Friday, April 27, 2007

Compression tricks

Well, it's been over a year since the last update of this blog, and I see I've actually had more hits from other people than I've had from me by now. And I see that this post has been sitting around waiting to be published. So hey, let's throw it out there and see what happens. Here we go...

Saving resources is always a good idea, and often there's a lot of low hanging fruit. Every extra byte you have to store and transmit means it'll be that much later before you can go home.

So compression is a good way to go because it saves you disk space, bandwidth and I/O. Of course nothing is free - the CPUs have to make up the difference. When you consider how much faster CPUs are than comm lines and disk I/O, that's a good trade to make, especially on a PC where the CPU is goofing off much of the time anyway.

First the obvious - if you don't need a variable, drop it. Especially little throwaway accumulators/counters you might be using in loop or array processing.

SAS compression is the next easiest thing to do, either via an OPTIONS statement or a data set option. But it doesn't always save space, and in fact can make tables bigger. There is more than one way to specify it, which I can't recall at the moment - RTFM if you want details.

Better yet is to squeeze the space out of the data at the design stage. For instance, we often use variables that only assume a very small range of integer values. In this case there's no point in using the default numeric variable size of 8 bytes - squeeze it down to the minimum size permitted by your system (2 on mainframes on 3 on Unix and PCs if I remember right).
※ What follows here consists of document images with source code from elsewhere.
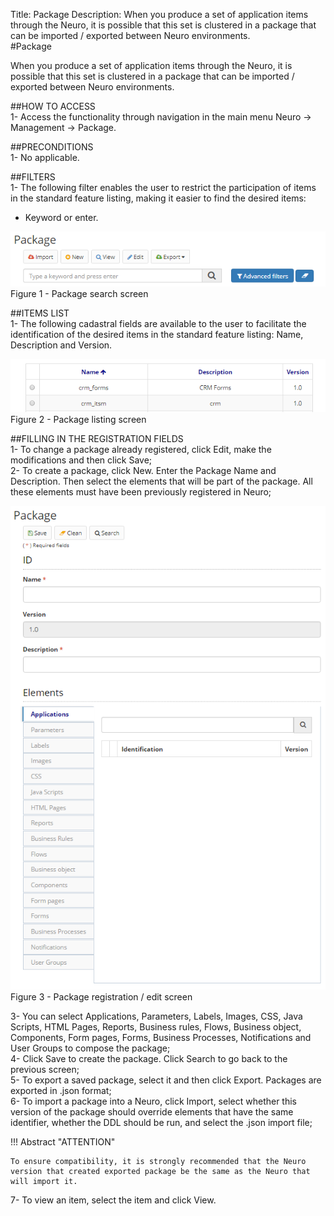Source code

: Title: Package
Description: When you produce a set of application items through the Neuro, it is possible that this set is clustered in a package that can be imported / exported between Neuro environments.  
#Package  

When you produce a set of application items through the Neuro, it is possible that this set is clustered in a package that can be imported / exported between Neuro environments.  

##HOW TO ACCESS  
1- Access the functionality through navigation in the main menu Neuro → Management  → Package.  

##PRECONDITIONS  
1- No applicable.  

##FILTERS  
1- The following filter enables the user to restrict the participation of items in the standard feature listing, making it easier to find the desired items:  
 - Keyword or enter.  

![Screenshot](images/Package-Search.png)  
Figure 1 - Package search screen  

##ITEMS LIST  
1- The following cadastral fields are available to the user to facilitate the identification of the desired items in the standard feature listing: Name, Description and Version.  

![Screenshot](images/Package-listing.png)  
Figure 2 - Package listing screen  

##FILLING IN THE REGISTRATION FIELDS  
1- To change a package already registered, click Edit, make the modifications and then click Save;  
2- To create a package, click New. Enter the Package Name and Description. Then select the elements that will be part of the package. All these elements must have been previously registered in Neuro;  

![Screenshot](images/Package-Registration.png)  
Figure 3 - Package registration / edit screen  

3- You can select Applications, Parameters, Labels, Images, CSS, Java Scripts, HTML Pages,  Reports, Business rules, Flows, Business object, Components, Form pages, Forms, Business Processes, Notifications and User Groups to compose the package;  
4- Click Save to create the package. Click Search to go back to the previous screen;  
5- To export a saved package, select it and then click Export. Packages are exported in .json format;  
6- To import a package into a Neuro, click Import, select whether this version of the package should override elements that have the same identifier, whether the DDL should be run, and select the .json import file;  

!!! Abstract "ATTENTION"  

    To ensure compatibility, it is strongly recommended that the Neuro version that created exported package be the same as the Neuro that will import it.  

7- To view an item, select the item and click View.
Or maybe make them 1 byte character variables and let SAS change their data types at run time if you're really tight for space and CPU capacity. The smaller the data is to start with the less good compression will do you, but it still pays to be frugal with space.
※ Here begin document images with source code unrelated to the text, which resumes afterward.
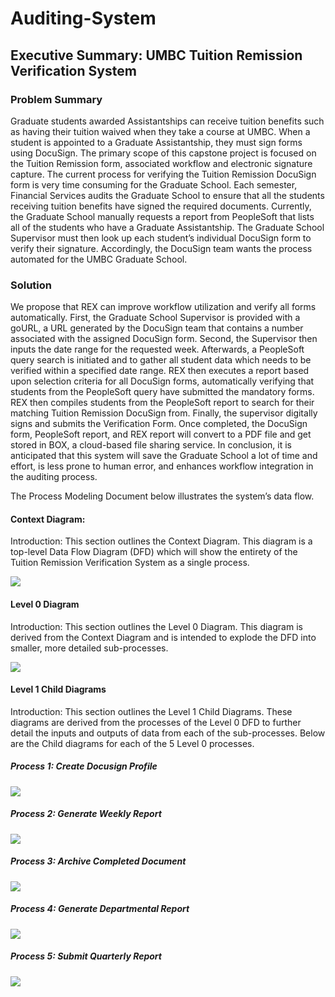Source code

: # Auditing-System
<h2>Executive Summary: UMBC Tuition Remission Verification System</h2>

<h3>Problem Summary</h3>

<p>Graduate students awarded Assistantships can receive tuition benefits such as having their tuition waived when they take a course at UMBC. When a student is appointed to a Graduate Assistantship, they must sign forms using DocuSign. The primary scope of this capstone project is focused on the Tuition Remission form, associated workflow and electronic signature capture.
The current process for verifying the Tuition Remission DocuSign form is very time consuming for the Graduate School. Each semester, Financial Services audits the Graduate School to ensure that all the students receiving tuition benefits have signed the required documents. Currently, the Graduate School manually requests a report from PeopleSoft that lists all of the students who have a Graduate Assistantship. The Graduate School Supervisor must then look up each student’s individual DocuSign form to verify their signature. Accordingly, the DocuSign team wants the process automated for the UMBC Graduate School.</p>

<h3>Solution</h3>

<p>We propose that REX can improve workflow utilization and verify all forms automatically. First, the Graduate School Supervisor is provided with a goURL, a URL generated by the DocuSign team that contains a number associated with the assigned DocuSign form. Second, the Supervisor then inputs the date range for the requested week. Afterwards, a PeopleSoft query search is initiated and to gather all student data which needs to be verified within a specified date range. REX then executes a report based upon selection criteria for all DocuSign forms, automatically verifying that students from the PeopleSoft query have submitted the mandatory forms. REX then compiles students from the PeopleSoft report to search for their matching Tuition Remission DocuSign from. Finally, the supervisor digitally signs and submits the Verification Form. Once completed, the DocuSign form, PeopleSoft report, and REX report will convert to a PDF file and get stored in BOX, a cloud-based file sharing service. In conclusion, it is anticipated that this system will save the Graduate School a lot of time and effort, is less prone to human error, and enhances workflow integration in the auditing process.</p>
<p>The Process Modeling Document below illustrates the system’s data flow. </p>

<h4> Context Diagram: </h4>
<p> Introduction: This section outlines the Context Diagram. This diagram is a top-level Data Flow Diagram (DFD) which will show the entirety of the Tuition Remission Verification System as a single process.</p>

![](https://github.com/NardosMe/Auditing-System-/blob/master/context_diagram.png?raw=true)

<h4>Level 0 Diagram </h4>
 
<p> Introduction: This section outlines the Level 0 Diagram. This diagram is derived from the Context Diagram and is intended to explode the DFD into smaller, more detailed sub-processes.</p>

![](https://github.com/NardosMe/Auditing-System-/blob/master/level_0_diagram.png?raw=true)

<h4>Level 1 Child Diagrams </h4>
<p>Introduction: This section outlines the Level 1 Child Diagrams. These diagrams are derived from the processes of the Level 0 DFD to further detail the inputs and outputs of data from each of the sub-processes. Below are the Child diagrams for each of the 5 Level 0 processes.
 </p>
<h5>Process 1: Create Docusign Profile </h5>

![](https://github.com/NardosMe/Auditing-System-/blob/master/process_1_diagram.png?raw=true)

<h5>Process 2: Generate Weekly Report</h5>

![](https://github.com/NardosMe/Auditing-System-/blob/master/process_2_diagram.png?raw=true)

<h5>Process 3: Archive Completed Document</h5>

![](https://github.com/NardosMe/Auditing-System-/blob/master/process_3_diagram.png?raw=true)

<h5> Process 4: Generate Departmental Report</h5>

![](https://github.com/NardosMe/Auditing-System-/blob/master/process_4_diagram.png?raw=true)

<h5> Process 5: Submit Quarterly Report</h5>

![](https://github.com/NardosMe/Auditing-System-/blob/master/process_5_diagram.png?raw=true)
Character variables can be set to no longer than what you'll ever need, but this is riskier if you're not familiar with your data. Let the compression capability earn it's keep.

If you're really hurting for space you can use other compression utilities like gzip, pkzip or winzip. They'll shrink the file even tighter than SAS can, but then of course you have to have the space to make the compressed files. So this works best when you have a lot of smaller files rather than one huge file, so you can use the same workspace over and over again.
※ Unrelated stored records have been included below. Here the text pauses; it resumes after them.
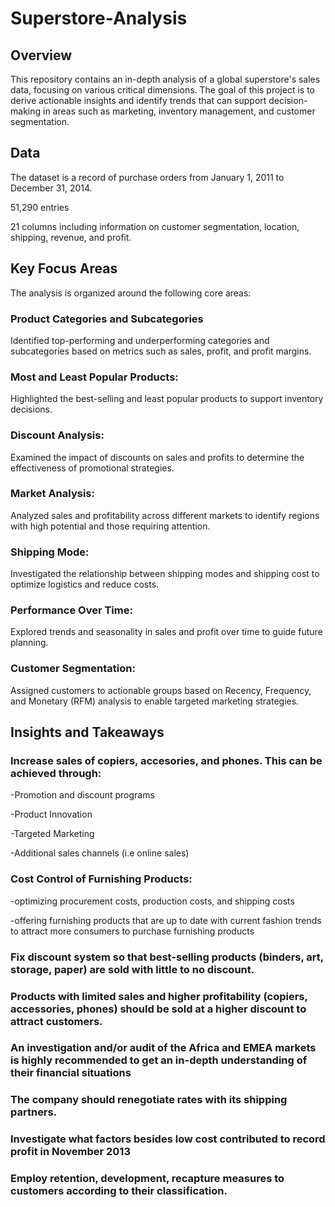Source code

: # Superstore-Analysis

## Overview

This repository contains an in-depth analysis of a global superstore's sales data, focusing on various critical dimensions. The goal of this project is to derive actionable insights and identify trends that can support decision-making in areas such as marketing, inventory management, and customer segmentation.

## Data

The dataset is a record of purchase orders from January 1, 2011 to December 31, 2014.

51,290 entries

21 columns including information on customer segmentation, location, shipping, revenue, and profit. 


## Key Focus Areas

The analysis is organized around the following core areas:

### Product Categories and Subcategories

Identified top-performing and underperforming categories and subcategories based on metrics such as sales, profit, and profit margins.

### Most and Least Popular Products:

Highlighted the best-selling and least popular products to support inventory decisions.

### Discount Analysis:

Examined the impact of discounts on sales and profits to determine the effectiveness of promotional strategies.

### Market Analysis:

Analyzed sales and profitability across different markets to identify regions with high potential and those requiring attention.

### Shipping Mode:

Investigated the relationship between shipping modes and shipping cost to optimize logistics and reduce costs.

### Performance Over Time:

Explored trends and seasonality in sales and profit over time to guide future planning.

### Customer Segmentation:

Assigned customers to actionable groups based on Recency, Frequency, and Monetary (RFM) analysis to enable targeted marketing strategies.



## Insights and Takeaways

### Increase sales of copiers, accesories, and phones. This can be achieved through:

-Promotion and discount programs

-Product Innovation

-Targeted Marketing

-Additional sales channels (i.e online sales)

### Cost Control of Furnishing Products:

-optimizing procurement costs, production costs, and shipping costs

-offering furnishing products that are up to date with current fashion trends to attract more consumers to purchase furnishing products


### Fix discount system so that best-selling products (binders, art, storage, paper) are sold with little to no discount.

### Products with limited sales and higher profitability (copiers, accessories, phones) should be sold at a higher discount to attract customers.

### An investigation and/or audit of the Africa and EMEA markets is highly recommended to get an in-depth understanding of their financial situations

### The company should renegotiate rates with its shipping partners.

### Investigate what factors besides low cost contributed to record profit in November 2013

### Employ retention, development, recapture measures to customers according to their classification.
If you're working with flat files, compress them and use the PIPE access method. I've used it on Unix - I'm not sure if it works on others, but the companion manual for your operating system should tell you if it will work there. Anyway, the idea is that you write a process that writes to standard output, and if you work with Unix and don't know what that is it's time you learned. You'd best RTFM for details - working from memory you'd write something like this:

filename bigflat pipe "gunzip big_flat_file";
data out(compress=yes);
file bigflat missover lrecl=whatever........;
input ..........;
run;

Likewise there may be a use for the FTP or other newer access methods. The FTP access method lets you transfer a file and read it in one step without forcing you to have two copies of a big flat file lying around. Yep, RTFM again.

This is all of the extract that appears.